** AIM OF THE TASK **
Report each line of the data below in which "frac" appears.

** Records contained in a dataset **

###

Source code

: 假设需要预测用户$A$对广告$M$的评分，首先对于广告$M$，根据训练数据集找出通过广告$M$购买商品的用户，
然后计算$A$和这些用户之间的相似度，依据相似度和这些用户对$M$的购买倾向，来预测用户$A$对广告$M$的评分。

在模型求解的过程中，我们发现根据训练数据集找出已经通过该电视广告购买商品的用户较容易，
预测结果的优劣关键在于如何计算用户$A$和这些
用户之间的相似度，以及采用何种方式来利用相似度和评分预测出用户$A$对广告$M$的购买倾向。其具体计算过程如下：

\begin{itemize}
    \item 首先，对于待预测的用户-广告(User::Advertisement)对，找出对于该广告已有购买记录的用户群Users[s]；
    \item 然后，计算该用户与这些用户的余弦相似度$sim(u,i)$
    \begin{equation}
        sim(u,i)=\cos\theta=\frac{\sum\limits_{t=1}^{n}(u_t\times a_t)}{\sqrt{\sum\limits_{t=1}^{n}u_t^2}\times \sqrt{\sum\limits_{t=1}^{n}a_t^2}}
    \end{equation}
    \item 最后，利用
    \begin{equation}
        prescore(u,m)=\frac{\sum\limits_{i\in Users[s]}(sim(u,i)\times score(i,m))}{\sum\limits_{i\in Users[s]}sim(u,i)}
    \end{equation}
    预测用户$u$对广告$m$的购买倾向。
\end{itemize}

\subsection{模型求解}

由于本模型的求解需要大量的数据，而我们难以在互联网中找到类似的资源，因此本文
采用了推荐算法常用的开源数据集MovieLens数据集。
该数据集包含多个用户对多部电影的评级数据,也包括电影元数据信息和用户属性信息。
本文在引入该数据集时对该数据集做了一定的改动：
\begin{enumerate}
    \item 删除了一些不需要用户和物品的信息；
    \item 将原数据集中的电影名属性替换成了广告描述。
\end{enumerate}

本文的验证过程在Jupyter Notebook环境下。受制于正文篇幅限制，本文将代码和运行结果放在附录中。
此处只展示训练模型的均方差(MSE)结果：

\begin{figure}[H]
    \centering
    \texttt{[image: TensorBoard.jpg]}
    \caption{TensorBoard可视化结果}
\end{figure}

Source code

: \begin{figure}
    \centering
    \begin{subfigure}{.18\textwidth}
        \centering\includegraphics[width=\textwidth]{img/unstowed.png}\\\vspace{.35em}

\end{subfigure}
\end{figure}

###

** ANSWER TO THIS PROBLEM **
        sim(u,i)=\cos\theta=\frac{\sum\limits_{t=1}^{n}(u_t\times a_t)}{\sqrt{\sum\limits_{t=1}^{n}u_t^2}\times \sqrt{\sum\limits_{t=1}^{n}a_t^2}}
        prescore(u,m)=\frac{\sum\limits_{i\in Users[s]}(sim(u,i)\times score(i,m))}{\sum\limits_{i\in Users[s]}sim(u,i)}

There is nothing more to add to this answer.